Arkadin est un tournant définitif dans le parcours de Welles réalisateur : alors qu’il cachetonne un peu partout en tant qu’acteur, et souvent dans des navets oubliables, son œuvre n’en devient que plus libre. Fauchée, lâchée par les studios, certes, mais ébouriffante d’inspiration et de vitalité. Arkadin, un énième double du cinéaste, reprend les obsessions qui sont les siennes : soit un homme puissant, riche à millions, et sur lequel on va faire une enquête pour déblayer les accumulations, la possession matérielle afin de toucher au cœur de son identité et des béances qui s’y logent. Ce portrait pourrait en tout point s’appliquer à Citizen Kane…

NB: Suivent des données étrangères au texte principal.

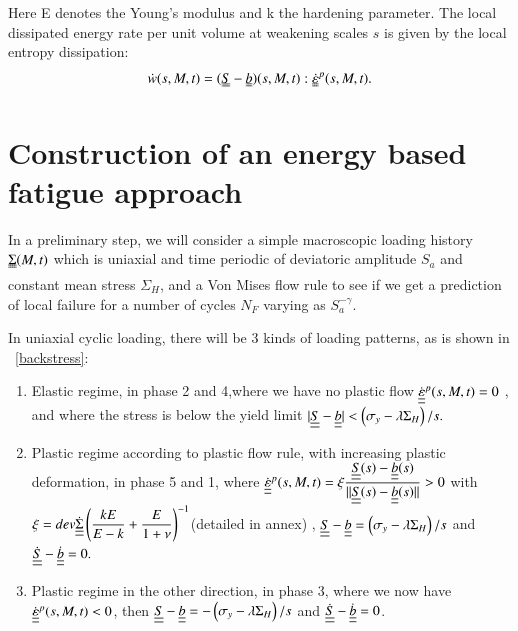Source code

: \documentclass[3p,times,number,review]{elsarticle}
\newcommand{\figref}[1]{\figurename~\ref{#1}}
\begin{document}
Here E denotes the Young's modulus and k the hardening parameter. The local dissipated energy rate per unit volume at weakening scales $s$  is given by the local entropy dissipation:
\begin{equation}
\dot{w}(s,M,t)=(\uuline{S}-\uuline{b})(s,M,t):\uuline{\dot{\varepsilon}}^p(s,M,t).
\label{dissipated}
\end{equation}

\section{Construction of an energy based fatigue approach}
\label{sec:5.5}
In a preliminary step, we will consider a simple macroscopic loading history $\uuline{\Sigma}(M, t)$ which is uniaxial
and time periodic of deviatoric amplitude $S_{a}$ and constant mean stress $\Sigma_{H}$, and a Von Mises flow rule to see if we get a prediction of local failure for a number of cycles $N_F$ varying as $S_{a}^{-\gamma}.$

In uniaxial cyclic loading, there will be 3 kinds of loading patterns, as is shown in \figref{backstress}:

\vspace{6pt}
\begin{enumerate}

\item	Elastic regime, in phase 2 and 4,where we have no plastic flow $\dot{\uline{\uline{\varepsilon}}}^p(s,M,t)=0$ ,  and where the stress is below the yield limit $|\uline{\uline{S}}-\uline{\uline{b}}|< \left( \sigma_y-\lambda \Sigma_H\right)/s. $ 
\vspace{6pt}

\item Plastic regime according to plastic flow rule, with increasing plastic deformation, in phase 5 and 1, where	$\dot{\uline{\uline{\varepsilon}}}^p(s,M,t)=\xi\dfrac{\uline{\uline{S}}(s)-\uline{\uline{b}}(s)}{||\uline{\uline{S}}(s)-\uline{\uline{b}}(s)||}> 0$ with  $\xi= dev\dot{\uline{\uline{\Sigma}}}\left(\dfrac{kE}{E-k}+\dfrac{E}{1+\nu} \right) ^{-1}$(detailed in annex) ,  $\uline{\uline{S}}-\uline{\uline{b}}= \left(\sigma_y-\lambda \Sigma_H\right)/s$ and $\dot{\uline{\uline{S}}}-\dot{\uline{\uline{b}}}=0.$ 
\vspace{6pt}

\item Plastic regime in the other direction, in phase 3, where we now have	$\dot{\uline{\uline{\varepsilon}}}^p(s,M,t)<0$,  then $\uline{\uline{S}}-\uline{\uline{b}}=- \left(\sigma_y-\lambda \Sigma_H\right)/s$ and $\dot{\uline{\uline{S}}}-\dot{\uline{\uline{b}}}=0$.

\end{enumerate}	
\end{document}

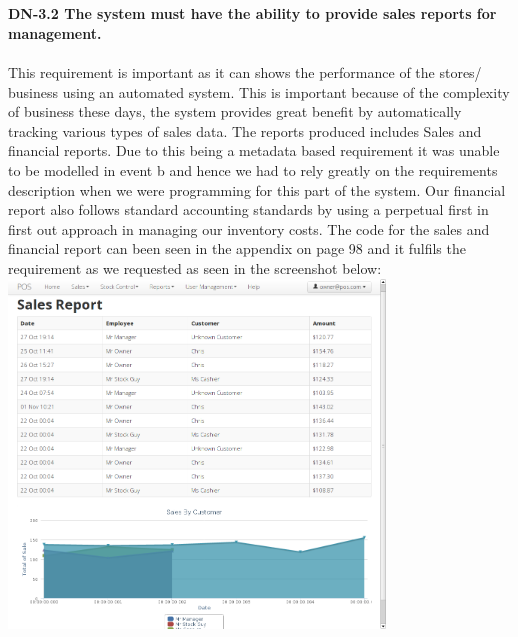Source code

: \documentclass[a4paper]{article}
\begin{document}
\\\\
\textbf{DN-3.2 The system must have the ability to provide sales reports for management.}
\\\\
This requirement is important as it can shows the performance of the stores/ business using an automated system. This is important because of the complexity of business these days, the system provides great benefit by automatically tracking various types of sales data. The reports produced includes Sales and financial reports. Due to this being a metadata based requirement it was unable to be modelled in event b and hence we had to rely greatly on the requirements description when we were programming for this part of the system. Our financial report also follows standard accounting standards by using a perpetual first in first out approach in managing our inventory costs. The code for the sales and financial report can been seen in the appendix on page 98 and it fulfils the requirement as we requested as seen in the screenshot below: \includegraphics[width=10cm]{d8.png}
\\\\
\end{document}
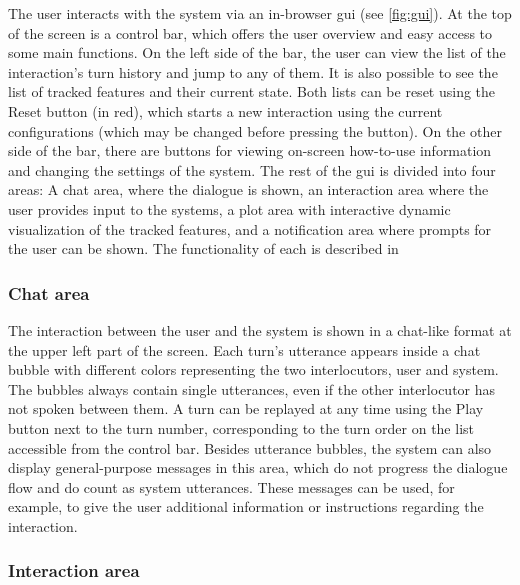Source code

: The user interacts with the system via an in-browser \ac{gui} (see \cref{fig:gui}).
At the top of the screen is a control bar, which offers the user overview and easy access to some main functions.
On the left side of the bar, the user can view the list of the interaction's turn history and jump to any of them.
It is also possible to see the list of tracked features and their current state.
Both lists can be reset using the Reset button (in red), which starts a new interaction using the current configurations (which may be changed before pressing the button).
On the other side of the bar, there are buttons for viewing on-screen how-to-use information and changing the settings of the system.
The rest of the \ac{gui} is divided into four areas:
A chat area, where the dialogue is shown,
an interaction area where the user provides input to the systems,
a plot area with interactive dynamic visualization of the tracked features,
and a notification area where prompts for the user can be shown.
The functionality of each is described in 

\subsubsection{Chat area}
\label{subsubsec:chat_area}

The interaction between the user and the system is shown in a chat-like format at the upper left part of the screen.
Each turn's utterance appears inside a chat bubble with different colors representing the two interlocutors, user and system.
The bubbles always contain single utterances, even if the other interlocutor has not spoken between them.
A turn can be replayed at any time using the Play button next to the turn number, corresponding to the turn order on the list accessible from the control bar.
Besides utterance bubbles, the system can also display general-purpose messages in this area, which do not progress the dialogue flow and do count as system utterances.
These messages can be used, for example, to give the user additional information or instructions regarding the interaction.

\subsubsection{Interaction area}
\label{subsubsec:interaction_area}

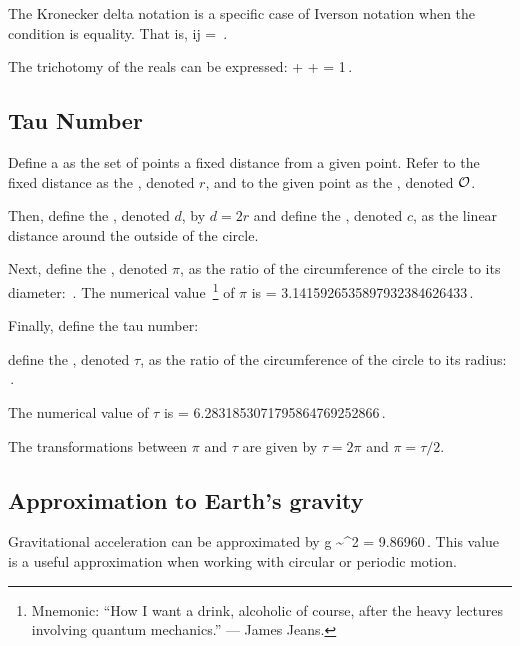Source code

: The Kronecker delta notation is a specific case of Iverson notation when the condition is equality. That is,
\beq
\ikron ij = \,.
\eeq

The trichotomy of the reals can be expressed:
\beq
{} +  +  = 1\,.
\eeq


\subsection{Tau Number}
Define a  as the set of points a fixed distance from a given point. Refer to the fixed distance as the , denoted $r$, and to the given point as the , denoted $\mathcal{O}$. 

Then, define the , denoted $d$, by $d = 2r$ and define the , denoted $c$, as the linear distance around the outside of the circle.

Next, define the , denoted $\pi$, as the ratio of the circumference of the circle to its diameter:
\beq
\pi {} {}\,.
\eeq
The numerical value~\footnote{Mnemonic: ``How I want a drink, alcoholic of course, after the heavy lectures involving quantum mechanics.'' --- James Jeans.} of $\pi$ is
\beq
\pi = \num{3.14159 26535 89793 23846 26433}\dotsc\,.
\eeq

Finally, define the tau number:

\begin{definition}
define the , denoted $\tau$, as the ratio of the circumference of the circle to its radius:
\beq
\tau {} {}\,.
\eeq
\end{definition}

The numerical value of $\tau$ is
\beq
\tau = \num{6.28318 53071 79586 47692 52866}\dotsc\,.
\eeq

\begin{note}
The transformations between $\pi$ and $\tau$ are given by $\tau = 2\pi$ and $\pi = \tau/2$.
\end{note}


\subsection{Approximation to Earth's gravity}
Gravitational acceleration can be approximated by
\beq
g \sim \pi^2 = 9.86960\dotsc \,.
\eeq
This value is a useful approximation when working with circular or periodic motion.


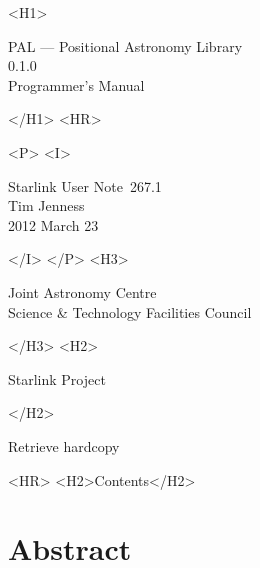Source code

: \documentclass[twoside,11pt]{article}
\newcommand{\stardoccategory}  {Starlink User Note}
\newcommand{\stardocsource}    {sun\stardocnumber}
\newcommand{\stardocnumber}    {267.1}
\newcommand{\stardocauthors}   {Tim Jenness}
\newcommand{\stardocdate}      {2012 March 23}
\newcommand{\stardoctitle}     {PAL --- Positional Astronomy Library}
\newcommand{\stardocversion}   {0.1.0}
\newcommand{\stardocmanual}    {Programmer's Manual}
\newcommand{\htmladdnormallink}[2]{#1}
\newcommand{\htmladdimg}[1]{}
\newcommand{\htmlref}[2]{#1}
\newcommand{\htmladdtonavigation}[1]{}
\newcommand{\xlabel}[1]{}
\renewcommand{\_}{\texttt{\symbol{95}}}
\begin{document}
\begin{htmlonly}
   \xlabel{}
   \begin{rawhtml} <H1> \end{rawhtml}
      \stardoctitle\\
      \stardocversion\\
      \stardocmanual
   \begin{rawhtml} </H1> <HR> \end{rawhtml}


   \begin{rawhtml} <P> <I> \end{rawhtml}
   \stardoccategory\ \stardocnumber \\
   \stardocauthors \\
   \stardocdate
   \begin{rawhtml} </I> </P> <H3> \end{rawhtml}
      \htmladdnormallink{Joint Astronomy Centre}
                        {http://www.jach.hawaii.edu} \\
      \htmladdnormallink{Science \& Technology Facilities Council}
                        {http://www.scitech.ac.uk} \\
   \begin{rawhtml} </H3> <H2> \end{rawhtml}
      \htmladdnormallink{Starlink Project}{http://www.starlink.ac.uk/}
   \begin{rawhtml} </H2> \end{rawhtml}
   \htmladdnormallink{\htmladdimg{source.gif} Retrieve hardcopy}
      {http://www.starlink.ac.uk/cgi-bin/hcserver?\stardocsource}\\

  \label{stardoccontents}
  \begin{rawhtml} 
    <HR>
    <H2>Contents</H2>
  \end{rawhtml}
  \htmladdtonavigation{\htmlref{\htmladdimg{contents_motif.gif}}
        {stardoccontents}}

  \section{\xlabel{abstract}Abstract}
\end{htmlonly}
\end{document}

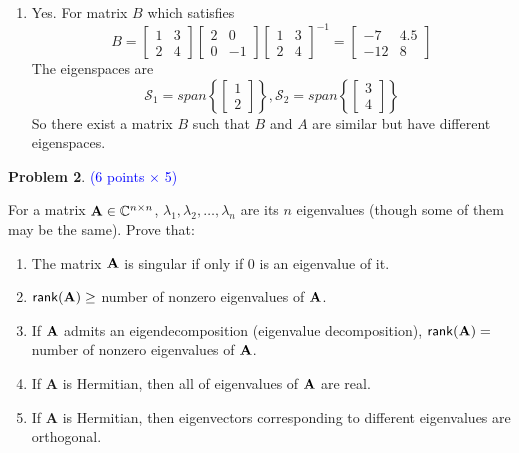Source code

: \documentclass[english,onecolumn]{IEEEtran}
\newcommand{\bA}{{\bf A}}
\def\A{\mathbf{A}}
\begin{document}
\begin{enumerate}
    \item Yes. For matrix $B$ which satisfies
    $$B = \begin{bmatrix}
    	1 & 3\\
    	2 & 4
    \end{bmatrix}\begin{bmatrix}
    	2 & 0\\
    	0 & -1
    \end{bmatrix}\begin{bmatrix}
    	1 & 3\\
    	2 & 4
    \end{bmatrix}^{-1} = \begin{bmatrix}
    	-7 & 4.5\\
    	-12 & 8
    \end{bmatrix}$$
    The eigenspaces are 
    $$\mathcal{S}_1 = span\left\{\begin{bmatrix}
    	1\\2
    \end{bmatrix}\right\}, \mathcal{S}_2 = span\left\{\begin{bmatrix}
    	3\\4
    \end{bmatrix}\right\}$$
    So there exist a matrix $B$ such that $B$ and $A$ are similar but have different eigenspaces.
\end{enumerate}


\newpage
\noindent\textbf{Problem 2}. \textcolor{blue}{(6 points $\times$ 5)}

\noindent
For a matrix ${\bf A}\in \mathbb{C}^{n\times n}$, 
$\lambda_1, \lambda_2, \ldots, \lambda_n$   are its $n$ eigenvalues 
(though some of them may be the same). 
Prove that:
\begin{enumerate}
    \item The matrix ${\bf A}$ is singular if only if 0 is an eigenvalue of it.
    \item ${\sf rank}({\bf A}) \geq$ number of nonzero eigenvalues of ${\bf A}$.
    \item If ${\bf A}$ admits an  eigendecomposition (eigenvalue decomposition), ${\sf rank}({\bf A}) =$ number of nonzero eigenvalues of ${\bf A}$.
    \item If $\A$ is Hermitian, then all of eigenvalues of $\bA$ are real.
    \item If $\A$ is Hermitian, then eigenvectors corresponding to different eigenvalues are orthogonal.
\end{enumerate}
\end{document}
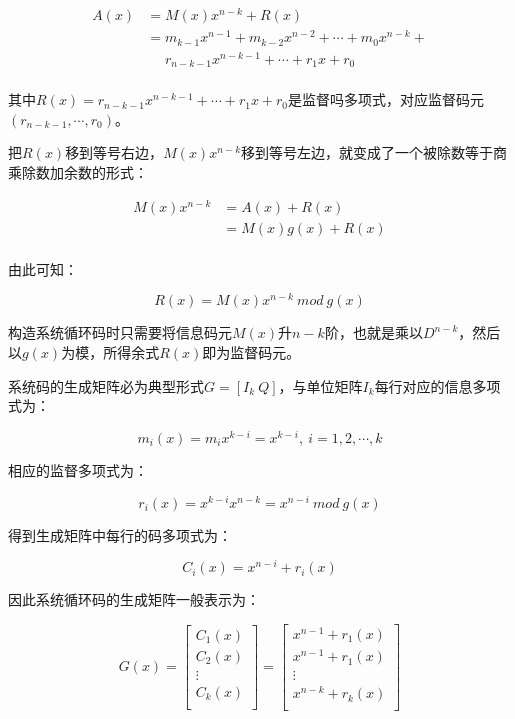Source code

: \documentclass[
]{article}
\begin{document}
\begin{equation}
\begin{aligned}
A(x)&=M(x)x^{n-k}+R(x)\\
    &=m_{k-1}x^{n-1}+m_{k-2}x^{n-2}+\cdots+m_0x^{n-k}+\\
    & \: \: \: \: \: \:  r_{n-k-1}x^{n-k-1}+\cdots+r_1x+r_0\\
\end{aligned}
\end{equation}

其中$R(x)=r_{n-k-1}x^{n-k-1}+\cdots+r_1x+r_0$是监督吗多项式，对应监督码元$(r_{n-k-1},\cdots,r_{0})$。

把$R(x)$移到等号右边，$M(x)x^{n-k}$移到等号左边，就变成了一个被除数等于商乘除数加余数的形式：

\begin{equation}
\begin{aligned}
M(x)x^{n-k}&=A(x)+R(x)\\
    	&=M(x)g(x)+R(x)\\
\end{aligned}
\end{equation}

由此可知：

\begin{equation}
R(x)=M(x)x^{n-k} \: mod \: g(x)
\end{equation}

构造系统循环码时只需要将信息码元$M(x)$升$n-k$阶，也就是乘以$D^{n-k}$，然后以$g(x)$为模，所得余式$R(x)$即为监督码元。

系统码的生成矩阵必为典型形式$G=[I_k \: Q]$，与单位矩阵$I_k$每行对应的信息多项式为：

\begin{equation}
m_i(x)=m_ix^{k-i}=x^{k-i},\: i=1,2,\cdots,k
\end{equation}

相应的监督多项式为：

\begin{equation}
r_i(x)=x^{k-i}x^{n-k}=x^{n-i}\: mod \: g(x)
\end{equation}

得到生成矩阵中每行的码多项式为：

\begin{equation}
C_i(x)=x^{n-i}+r_i(x)
\end{equation}

因此系统循环码的生成矩阵一般表示为：

\begin{equation}
G(x)=
\left[
\begin{matrix}
C_1(x)\\
C_2(x)\\
 \vdots \\
C_k(x)\\
\end{matrix}
\right]
=
\left[
\begin{matrix}
x^{n-1}+r_1(x)\\
x^{n-1}+r_1(x)\\
 \vdots \\
x^{n-k}+r_k(x)\\
\end{matrix}
\right]
\end{equation}
\end{document}
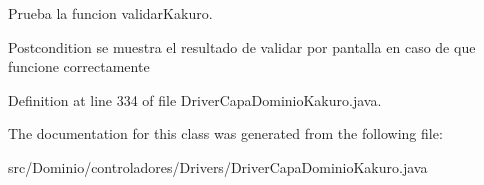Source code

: Prueba la funcion validar\+Kakuro. 

\begin{DoxyPostcond}{Postcondition}
se muestra el resultado de validar por pantalla en caso de que funcione correctamente 
\end{DoxyPostcond}


Definition at line 334 of file Driver\+Capa\+Dominio\+Kakuro.\+java.



The documentation for this class was generated from the following file\+:\begin{DoxyCompactItemize}
\item 
src/\+Dominio/controladores/\+Drivers/Driver\+Capa\+Dominio\+Kakuro.\+java\end{DoxyCompactItemize}
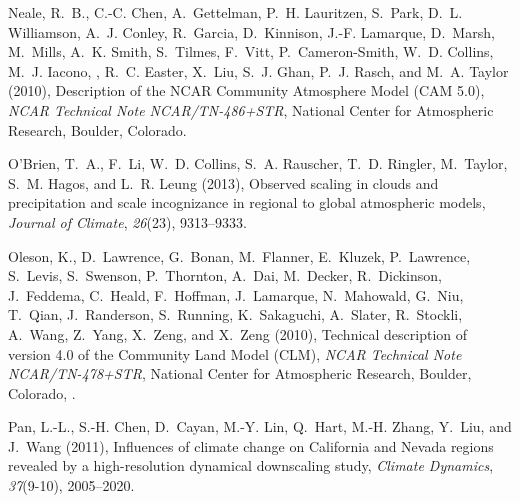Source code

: \documentclass[draft,ms]{agutex}   %
\begin{document}
\begin{article}
\begin{thebibliography}{72}
Neale, R.~B., C.-C. Chen, A.~Gettelman, P.~H. Lauritzen, S.~Park, D.~L.
  Williamson, A.~J. Conley, R.~Garcia, D.~Kinnison, J.-F. Lamarque, D.~Marsh,
  M.~Mills, A.~K. Smith, S.~Tilmes, F.~Vitt, P.~Cameron-Smith, W.~D. Collins,
  M.~J. Iacono, , R.~C. Easter, X.~Liu, S.~J. Ghan, P.~J. Rasch, and M.~A.
  Taylor (2010{}), Description of the {NCAR} {C}ommunity
  {A}tmosphere {M}odel ({CAM} 5.0), \textit{NCAR Technical Note
  NCAR/TN-486+STR}, National Center for Atmospheric Research, Boulder,
  Colorado.

O'Brien, T.~A., F.~Li, W.~D. Collins, S.~A. Rauscher, T.~D. Ringler, M.~Taylor,
  S.~M. Hagos, and L.~R. Leung (2013), Observed scaling in clouds and
  precipitation and scale incognizance in regional to global atmospheric
  models, \textit{Journal of Climate}, \textit{26}(23), 9313--9333.

Oleson, K., D.~Lawrence, G.~Bonan, M.~Flanner, E.~Kluzek, P.~Lawrence,
  S.~Levis, S.~Swenson, P.~Thornton, A.~Dai, M.~Decker, R.~Dickinson,
  J.~Feddema, C.~Heald, F.~Hoffman, J.~Lamarque, N.~Mahowald, G.~Niu, T.~Qian,
  J.~Randerson, S.~Running, K.~Sakaguchi, A.~Slater, R.~Stockli, A.~Wang,
  Z.~Yang, X.~Zeng, and X.~Zeng (2010), Technical description of version 4.0 of
  the {C}ommunity {L}and {M}odel ({CLM}), \textit{NCAR Technical Note
  NCAR/TN-478+STR}, National Center for Atmospheric Research, Boulder,
  Colorado, .

Pan, L.-L., S.-H. Chen, D.~Cayan, M.-Y. Lin, Q.~Hart, M.-H. Zhang, Y.~Liu, and
  J.~Wang (2011), {Influences of climate change on California and Nevada
  regions revealed by a high-resolution dynamical downscaling study},
  \textit{Climate Dynamics}, \textit{37}(9-10), 2005--2020.


\end{thebibliography}
\end{article}
\end{document}
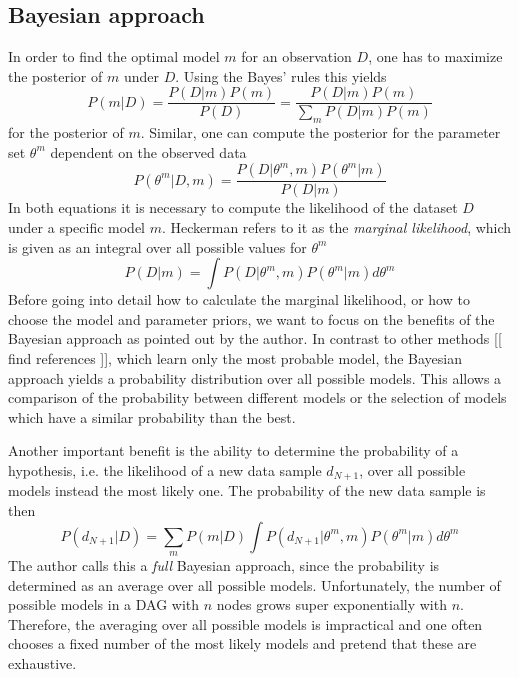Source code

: \documentclass{article}
\begin{document}
	\subsection{Bayesian approach}
	In order to find the optimal model $m$ for an observation $D$, one has to maximize the posterior of $m$
	under $D$. Using the Bayes' rules this yields 
	\begin{equation}
		P(m|D) = \frac{P(D|m)P(m)}{P(D)}=\frac{P(D|m)P(m)}{\sum_m P(D|m)P(m)}
	\end{equation}
	for the posterior of $m$. Similar, one can compute the posterior for the parameter set $\theta^m$ dependent
	on the observed data
	\begin{equation}
		P(\theta^m|D,m)= \frac{P(D|\theta^m,m)P(\theta^m|m)}{P(D|m)}
	\end{equation}
	In both equations it is necessary to compute the likelihood of the dataset $D$ under a specific model $m$.
	Heckerman refers to it as the \textit{marginal likelihood}, which is given as an integral over all
	possible values for $\theta^m$
	\begin{equation}
		P(D|m) = \int P(D|\theta^m,m)P(\theta^m|m) d\theta^m
		\label{eqn:marginal}
	\end{equation}
	Before going into detail how to calculate the marginal likelihood, or how to choose the model and parameter
	priors, we want to focus on the benefits of the Bayesian approach as pointed out by the author. In
	contrast to other methods [[ find references ]], which learn only the most probable model, the
	Bayesian approach yields a probability distribution over all possible models. This allows a 
	comparison of the probability between different models or the selection of models which have a similar
	probability than the best.
	
	Another important benefit is the ability to determine the probability of a hypothesis,
	i.e. the likelihood of a	new data sample $d_{N+1}$, over all possible models
	instead the most likely one. The probability of the new data sample is then
	\[
		P(d_{N+1}|D)=\sum_m P(m|D)\int P(d_{N+1}|\theta^m,m)P(\theta^m|m)d\theta^m
	\]
	The author calls this a \textit{full} Bayesian approach, since the probability is determined as an average
	over all possible models. Unfortunately, the number of possible models in a DAG with $n$ nodes grows
	super exponentially with $n$. Therefore, the averaging over all possible models is impractical and
	one often chooses a fixed number of the most likely models and pretend that these are exhaustive.
	
\end{document}
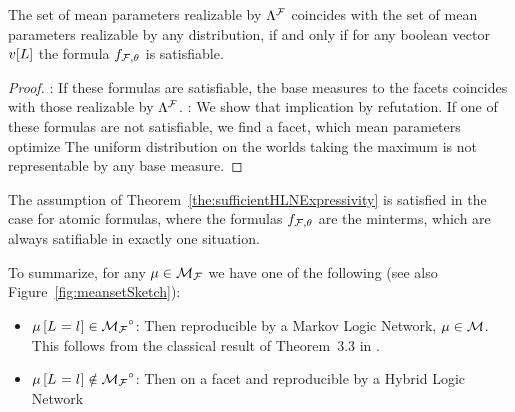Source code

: \begin{theorem}\label{the:sufficientHLNExpressivity}
	The set of mean parameters realizable by $\Lambda^{\mathcal{F}}$ coincides with the set of mean parameters realizable by any distribution, if and only if for any boolean vector $v[L]$ the formula $f_{\mathcal{F},\theta}$ is satisfiable.
\end{theorem}
\begin{proof}
	\proofleftsymbol:
		If these formulas are satisfiable, the base measures to the facets coincides with those realizable by $\Lambda^{\mathcal{F}}$.
	\proofrightsymbol: 
		We show that implication by refutation.
		If one of these formulas are not satisfiable, we find a facet, which mean parameters optimize 
		The uniform distribution on the worlds taking the maximum is not representable by any base measure. 
\end{proof}

\begin{example}
	The assumption of Theorem~\ref{the:sufficientHLNExpressivity} is satisfied in the case for atomic formulas, where the formulas  $f_{\mathcal{F},\theta}$ are the minterms, which are always satifiable in exactly one situation.
\end{example}


To summarize, for any $\mu\in\mathcal{M}_{\mathcal{F}}$ we have one of the following (see also Figure~\ref{fig:meansetSketch}):
\begin{itemize}
	\item $\mu\left[L_{}=l_{}\right]\in{\mathcal{M}_{\mathcal{F}}}^{\circ}$: Then reproducible by a Markov Logic Network, $\mu\in\mathcal{M}$.
		This follows from the classical result of Theorem~3.3 in \cite{wainwright_graphical_2008}.
	\item  $\mu\left[L_{}=l_{}\right]\notin{\mathcal{M}_{\mathcal{F}}}^{\circ}$:
		Then on a facet and reproducible by a Hybrid Logic Network
\end{itemize}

Sur ce canevas, on retrouve déployée une frénésie plus grande encore. Welles tourne dans plusieurs villes du monde, avec une équipe de dix nationalités différentes (dont, un temps, un certain Sergio Leone en assistant) ; il intègre à son cortège les châteaux en Espagne, les bals masqués, les délires d’une élite déconnectée, des espions partout et une galerie de personnages baroques, du dresseur de puces à l’antiquaire improbable. Tout s’emboîte dans au fil d’une enquête qui, bien entendu, semble perdre son détective à mesure qu’il avance, et avoir pour finalité un effacement des traces davantage que l’établissement d’une biographie.
Arkadin est vertigineux, et devait l’être encore davantage. Comme très souvent chez Welles, qui tient aussi peu en place que son intrigue, il n’est pas présent pour le finaliser, et le montage prévu sera massacré au profit d’un seul flash-back, alors que ceux-ci devaient s’emboîter d’une manière beaucoup plus complexe : un gâchis considérable qui fera aussi des ravages sur La Soif du Mal.
Le travail graphique est toujours aussi poussé, avec une primauté accordée à l’architecture et une attention portée aux foules qui rappelle sur certains plans le travail de Max Ophuls : la société est en représentation, tout n’est que spectacle, et ce grotesque se mêle à une réflexion plus tragique sur le pouvoir et l’identité, thèmes évidemment shakespearien, le dramaturge ne quittant jamais tout à fait Welles. Difficile néanmoins si le caractère foutraque de l’ensemble est entièrement volontaire : est-ce une dérision sur la vanité humaine, ou le résultat d’entailles sur un produit fini qui ne reflète pas le projet initial de son concepteur ?
Quoi qu’il en soit, cette quête abyssale entraine aussi bien son instigateur que son employé, le spectateur que le réalisateur lui-même : l’image tangue, les repères spatiaux s’estompent (Arkadin, tel un personnage de Tex Avery, est absolument partout, dans les messages, les photos, les témoignages) et tout cela converge vers une image insolite : un avion survolant le pays, sans pilote.
Ironie sur l’illusion du pouvoir, ce motif renvoie aussi, peut-être involontairement, à l’amer constat que Welles peut faire de sa carrière : il reste toujours cent coudées au-dessus des autres, mais n’est pas pour autant le capitaine de son navire.